§ 27-61-4. Unfair discriminatory acts relating to life insurance.
(a) The following acts are prohibited as unfairly discriminatory:
(1) Denying, refusing to issue, renew or reissue, canceling or otherwise terminating, restricting or excluding insurance coverage on or adding a premium differential to a life insurance policy for an applicant or insured on the basis of the applicant's or insured's abuse status;
(2) Excluding, limiting or denying benefits on a life insurance policy on the basis of an insured's abuse status except as permitted or required by the laws of this state relating to acts of abuse committed by a life insurance beneficiary;
(3)(i) When the insurer has information in its possession that clearly indicates that the insured or applicant is a subject of abuse, disclosure or transfer by a person employed by or contracting with an insurer of confidential abuse information, which is information about acts of abuse or abuse status of a subject of abuse, the address and telephone number (home and work) of a subject of abuse, or the status of an applicant or insured as a family member, employer or associate of, or a person in a relationship with, a subject of abuse, for any purpose or to any person, except:
(A) To a subject of abuse or an individual specifically designated in writing by the subject of abuse;
(B) To a health care provider for the direct provision of health care services;
(C) To a licensed physician identified and designated by the subject of abuse;
(D) When ordered by the commissioner or a court of competent jurisdiction or required by law;
(E) When necessary for a valid business purpose to transfer information that includes confidential abuse information that cannot reasonably be segregated, confidential abuse information may be disclosed only to the following persons:
(I) A reinsurer that seeks to indemnify or indemnifies all or any part of a policy covering a subject of abuse and that cannot underwrite or satisfy its obligations under the reinsurance agreement without that disclosure;
(II) A party to a proposed or consummated sale, transfer, merger or consolidation of all or part of the business of the insurer;
(III) Medical or claims personnel contracting with the insurer, only where necessary to process an application or perform the insurer's duties under the policy or to protect the safety or privacy of a subject of abuse (also includes parent or affiliate companies of the insurer that have service agreements with the insurer); or
(IV) With respect to address and telephone number, to entities with whom the insurer transacts business when the business cannot be transacted without the address and telephone number;
(F) An attorney who needs the information to represent the insurer effectively, provided the insurer notifies the attorney of its obligations under this chapter and requests that the attorney exercise due diligence to protect the confidential abuse information consistent with the attorney's obligation to represent the insurer;
(G) To the policyowner or assignee, in the course of delivery of the policy, if the policy contains information about abuse status; and
(H) To any other entities deemed appropriate by the commissioner.

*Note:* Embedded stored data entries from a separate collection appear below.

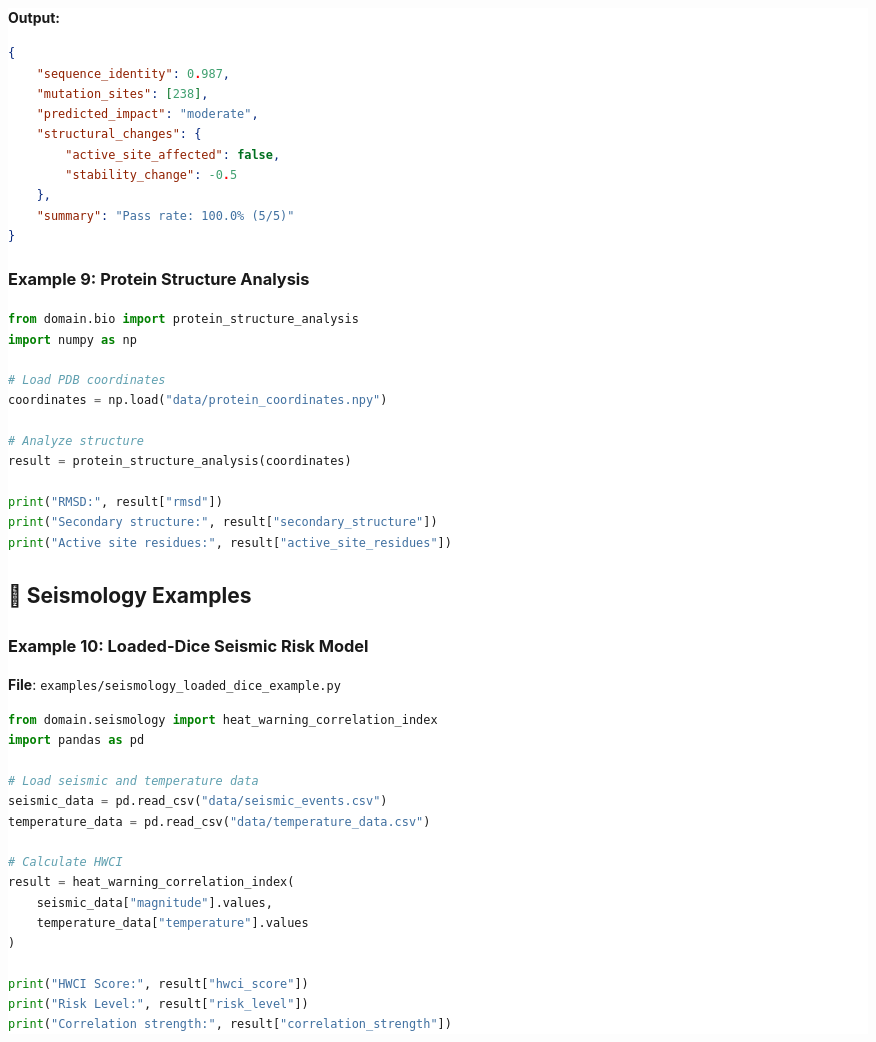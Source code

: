 **Output:**
```json
{
    "sequence_identity": 0.987,
    "mutation_sites": [238],
    "predicted_impact": "moderate",
    "structural_changes": {
        "active_site_affected": false,
        "stability_change": -0.5
    },
    "summary": "Pass rate: 100.0% (5/5)"
}
```

### Example 9: Protein Structure Analysis

```python
from domain.bio import protein_structure_analysis
import numpy as np

# Load PDB coordinates
coordinates = np.load("data/protein_coordinates.npy")

# Analyze structure
result = protein_structure_analysis(coordinates)

print("RMSD:", result["rmsd"])
print("Secondary structure:", result["secondary_structure"])
print("Active site residues:", result["active_site_residues"])
```

## 🌋 Seismology Examples

### Example 10: Loaded-Dice Seismic Risk Model

**File**: `examples/seismology_loaded_dice_example.py`

```python
from domain.seismology import heat_warning_correlation_index
import pandas as pd

# Load seismic and temperature data
seismic_data = pd.read_csv("data/seismic_events.csv")
temperature_data = pd.read_csv("data/temperature_data.csv")

# Calculate HWCI
result = heat_warning_correlation_index(
    seismic_data["magnitude"].values,
    temperature_data["temperature"].values
)

print("HWCI Score:", result["hwci_score"])
print("Risk Level:", result["risk_level"])
print("Correlation strength:", result["correlation_strength"])
```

(ii) This subsection does not preclude a subject of abuse from obtaining his or her insurance records.
(4) Requesting information about abuse status, or making use of this information, however obtained.
(b) This section does not prohibit a life insurer from declining to issue a life insurance policy if:
(1) The applicant or prospective owner of the policy lacks an insurable interest in the insured;
(2) The applicant or prospective owner of the policy is known, on the basis of medical, police or court records, to have committed an act of abuse against the proposed insured; or
(3) The insured or prospective insured is a subject of abuse, and that person, or a person who has assumed the care of that person if a minor or incapacitated, has objected to the issuance of the policy on the ground that the policy would be issued to or for the direct or indirect benefit of the abuser.
(c) This section does not prohibit a life insurer from asking about a medical condition or from using medical information to underwrite or to carry out its duties under the policy, even if the medical information is related to a medical condition that the insurer knows or has reason to know is abuse-related, to the extent otherwise permitted under this chapter and other applicable law.
(d) A life insurer shall not be held civilly or criminally liable for the death of or injury to an insured resulting from any action taken in a good faith effort to comply with the requirements of this chapter. This subsection does not prevent an action to investigate or enforce a violation of this chapter or to assert any other claims authorized by law.